Where a decree is passed by the court below against an executor,
being the defendant in a chancery suit, and before an appeal is
prayed the executor is removed by a court of competent
jurisdiction, and an administrator
de bonis non with the
will annexed is appointed, all further proceedings, either by
execution or appeal, are irregular until the administrator be made
a party to the suit.
If an execution be issued before the proper parties are thus
made, it is unauthorized and void, and no right of property will
pass by a sale under it.
The administrator cannot obtain redress by application to this
Court, but must first be made a party in the court below. This may
be done at the instance of either side.
After he is thus made a party, he may stay proceedings by giving
bond, or the complainants may enforce the decree if the bond be not
filed in time.
It is not clear that a complainant who has appealed from a
decree in his favor, in the hope of obtaining a larger sum, can,
pending the appeal, issue execution upon the decree of the court
below.
Page 42 U. S. 284
MR. CHIEF JUSTICE TANEY delivered the opinion of the Court.
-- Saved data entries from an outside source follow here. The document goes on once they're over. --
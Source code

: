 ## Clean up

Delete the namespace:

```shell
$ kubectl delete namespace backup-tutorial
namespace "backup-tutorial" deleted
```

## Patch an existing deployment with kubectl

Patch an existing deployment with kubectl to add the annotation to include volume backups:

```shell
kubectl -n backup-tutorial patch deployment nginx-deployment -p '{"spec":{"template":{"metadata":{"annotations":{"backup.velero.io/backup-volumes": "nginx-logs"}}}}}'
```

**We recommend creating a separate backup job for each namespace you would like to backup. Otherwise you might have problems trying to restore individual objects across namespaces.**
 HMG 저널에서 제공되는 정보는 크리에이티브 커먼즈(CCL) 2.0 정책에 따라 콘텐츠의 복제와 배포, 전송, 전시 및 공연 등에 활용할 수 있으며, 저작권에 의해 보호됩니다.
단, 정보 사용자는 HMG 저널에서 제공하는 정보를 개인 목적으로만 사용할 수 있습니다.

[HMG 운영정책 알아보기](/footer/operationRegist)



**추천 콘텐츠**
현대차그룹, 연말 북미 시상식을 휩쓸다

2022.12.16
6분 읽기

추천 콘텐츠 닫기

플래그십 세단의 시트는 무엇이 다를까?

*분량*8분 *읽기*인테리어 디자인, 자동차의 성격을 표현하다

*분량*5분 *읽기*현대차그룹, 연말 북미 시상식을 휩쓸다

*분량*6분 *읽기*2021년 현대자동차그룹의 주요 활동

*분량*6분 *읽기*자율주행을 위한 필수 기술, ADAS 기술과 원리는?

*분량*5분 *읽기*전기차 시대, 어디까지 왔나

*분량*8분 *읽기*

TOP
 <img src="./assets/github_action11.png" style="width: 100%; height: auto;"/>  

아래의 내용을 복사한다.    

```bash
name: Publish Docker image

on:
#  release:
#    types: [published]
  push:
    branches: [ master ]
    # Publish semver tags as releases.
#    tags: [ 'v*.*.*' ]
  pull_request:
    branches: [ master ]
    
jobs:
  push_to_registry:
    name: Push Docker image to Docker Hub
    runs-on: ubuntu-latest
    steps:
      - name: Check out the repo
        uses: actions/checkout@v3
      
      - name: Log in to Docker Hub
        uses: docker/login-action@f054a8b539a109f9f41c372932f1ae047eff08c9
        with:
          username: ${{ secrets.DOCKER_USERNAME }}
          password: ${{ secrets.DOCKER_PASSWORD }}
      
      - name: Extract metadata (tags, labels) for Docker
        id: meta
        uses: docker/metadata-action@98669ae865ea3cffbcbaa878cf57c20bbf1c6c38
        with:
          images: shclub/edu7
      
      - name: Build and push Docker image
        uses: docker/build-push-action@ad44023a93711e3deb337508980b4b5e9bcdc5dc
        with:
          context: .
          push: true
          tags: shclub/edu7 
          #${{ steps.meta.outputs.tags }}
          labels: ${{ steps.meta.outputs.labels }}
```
This case is brought before the court by the petition of Vincent
M. Benham, administrator
de bonis non with the will
annexed of Samuel Savage.
It appears that a bill was filed by William Taylor and others,
in the District Court of the United States for the Northern
District of Alabama, against George M. Savage, executor of Samuel
Savage, deceased, to which the defendant appeared and answered.
Testimony was taken on both sides, and at the final hearing on 28
November, 1842, the court decreed that the complainants recover of
the respondent, as executor of Samuel Savage, $5,212.92 and costs,
to be levied of the goods and chattels, lands and tenements of the
said Samuel Savage. On the same day, the Orphans' Court of
Lauderdale County, in the State of Alabama, having competent
jurisdiction for that purpose, removed the said George M. Savage
from his executorship and appointed Vincent M. Benham, the
petitioner above mentioned, administrator as aforesaid.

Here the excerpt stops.